Agama Sunda Wiwitan, Mungkinkah?
Mengenai kemungkinan Sunda Wiwitan atau aliran kepercayaan asli Nusantara lainnya untuk menjadi sebuah agama yang diakui, Ketut Sudana,staff Universitas Pendidikan Indonesia yang juga pengamat keagamaan, memiliki pandangan tersendiri. Menurutnya, untuk diakui sebagai agama, selain niat baik juga tergantung dari kesiapan semua pihak.
Yang pertama adalah kemampuan pemerintah, apakah mampu mengakomodir dan menyiapkan sarana prasarana bagi 240-an aliran kepercayaan yang nantinya akan dijadikan agama resmi. Yang kedua adalah SDM untuk menjadi petugas dirjen agama tiap tingkatan sampai bimas-bimas untuk seluruh kecamatan di Indonesia. “Untuk menjadi petugas bimas minimal harus S1,” paparnya.

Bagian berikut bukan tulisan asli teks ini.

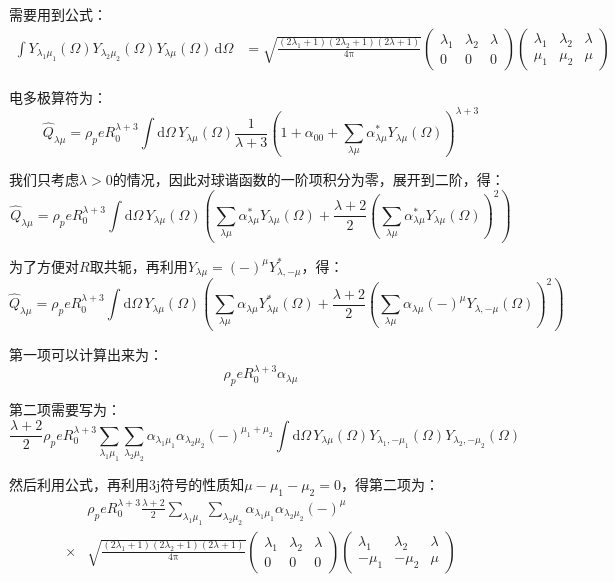 \begin{booknote*}
需要用到公式：
\begin{align*}
\int Y_{\lambda_{1}\mu_{1}}(\Omega)Y_{\lambda_{2}\mu_{2}}(\Omega)Y_{\lambda\mu}(\Omega)\,\mathrm{d}\Omega & =\sqrt{\frac{(2\lambda_{1}+1)(2\lambda_{2}+1)(2\lambda+1)}{4\mathrm{\pi}}}\begin{pmatrix}\lambda_{1} & \lambda_{2} & \lambda\\
0 & 0 & 0
\end{pmatrix}\begin{pmatrix}\lambda_{1} & \lambda_{2} & \lambda\\
\mu_{1} & \mu_{2} & \mu
\end{pmatrix}
\end{align*}

电多极算符为：
\[
\hat{Q}_{\lambda\mu}=\rho_{p}eR^{\lambda+3}_{0}\int\mathrm{d}\Omega\,Y_{\lambda\mu}(\Omega)\frac{1}{\lambda+3}\left(1+\alpha_{00}+\sum_{\lambda\mu}\alpha^{*}_{\lambda\mu}Y_{\lambda\mu}(\Omega)\right)^{\lambda+3}
\]

我们只考虑$\lambda>0$的情况，因此对球谐函数的一阶项积分为零，展开到二阶，得：
\[
\hat{Q}_{\lambda\mu}=\rho_{p}eR^{\lambda+3}_{0}\int\mathrm{d}\Omega\,Y_{\lambda\mu}(\Omega)\left(\sum_{\lambda\mu}\alpha^{*}_{\lambda\mu}Y_{\lambda\mu}(\Omega)+\frac{\lambda+2}{2}\left(\sum_{\lambda\mu}\alpha^{*}_{\lambda\mu}Y_{\lambda\mu}(\Omega)\right)^{2}\right)
\]

为了方便对$R$取共轭，再利用$Y_{\lambda\mu}=(-)^{\mu}Y^{*}_{\lambda,-\mu}$，得：
\[
\hat{Q}_{\lambda\mu}=\rho_{p}eR^{\lambda+3}_{0}\int\mathrm{d}\Omega\,Y_{\lambda\mu}(\Omega)\left(\sum_{\lambda\mu}\alpha_{\lambda\mu}Y^{*}_{\lambda\mu}(\Omega)+\frac{\lambda+2}{2}\left(\sum_{\lambda\mu}\alpha_{\lambda\mu}(-)^{\mu}Y_{\lambda,-\mu}(\Omega)\right)^{2}\right)
\]

第一项可以计算出来为：
\[
\rho_{p}eR^{\lambda+3}_{0}\alpha_{\lambda\mu}
\]

第二项需要写为：
\[
\frac{\lambda+2}{2}\rho_{p}eR^{\lambda+3}_{0}\sum_{\lambda_{1}\mu_{1}}\sum_{\lambda_{2}\mu_{2}}\alpha_{\lambda_{1}\mu_{1}}\alpha_{\lambda_{2}\mu_{2}}(-)^{\mu_{1}+\mu_{2}}\int\mathrm{d}\Omega\,Y_{\lambda\mu}(\Omega)Y_{\lambda_{1},-\mu_{1}}(\Omega)Y_{\lambda_{2},-\mu_{2}}(\Omega)
\]

然后利用公式，再利用3j符号的性质知$\mu-\mu_{1}-\mu_{2}=0$，得第二项为：
\begin{align*}
 & \rho_{p}eR^{\lambda+3}_{0}\frac{\lambda+2}{2}\sum_{\lambda_{1}\mu_{1}}\sum_{\lambda_{2}\mu_{2}}\alpha_{\lambda_{1}\mu_{1}}\alpha_{\lambda_{2}\mu_{2}}(-)^{\mu}\\
\times & \sqrt{\frac{(2\lambda_{1}+1)(2\lambda_{2}+1)(2\lambda+1)}{4\mathrm{\pi}}}\begin{pmatrix}\lambda_{1} & \lambda_{2} & \lambda\\
0 & 0 & 0
\end{pmatrix}\begin{pmatrix}\lambda_{1} & \lambda_{2} & \lambda\\
-\mu_{1} & -\mu_{2} & \mu
\end{pmatrix}
\end{align*}


\end{booknote*}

Sementara untuk sekedar menulis keyakinan di KTP, menurutnya perlu melihat Undang-Undang nomor 23 tahun 2006, apakah ada klausul yang memberi peluang untuk itu. Bila tidak ada di klausul lihat di tafsiran. Apabila tidak ada, bisa mengajukan Yudisial Review.
Untuk memperjuangkan hak-hak para penghayat, menurutnya lagi perlu adanya perjuangan kolektif dari kelompok yang merasa ingin mengajukan aspirasi. “Karena perjuangan satu orang lebih mudah dipatahkan,” demikian katanya. Selain itu, guna mencapai kesepakatan bersama, pihak yang memberi aspirasi (aspirator), pendamping aspirator, serta pemerintah harus duduk bersama dalam pembahasannya.
Penutup
Tentang hak-hak warga negara, dalam hal ini penghayat kepercayaan asli Nusantara, dalam hal administrasi kependudukan memang merupakan masalah yang kompleks. Perlu adanya peran semua pihak untuk mencari sebuah solusi agar tidak ada pihak yang merasa didiskrimiasi. Penting bagi negara untuk memfasilitasi seluruh warga negara Indonesia sebagaimana tercantum dalam pembukaan Undang-Undang Dasar Negara Republik Indonesia Tahun 1945 alinea ke-4; “...melindungi segenap bangsa Indonesia dan seluruh tumpah darah Indonesia..” Para penghayat juga merupakan bagian dari NKRI, bagian dari indahnya Bhinneka Tunggal Ika, dan warga negara yang juga sama-sama membayar pajak.
Semoga tulisan ini dapat menjadi masukan bagi semua pihak untuk Indonesia yang lebih baik.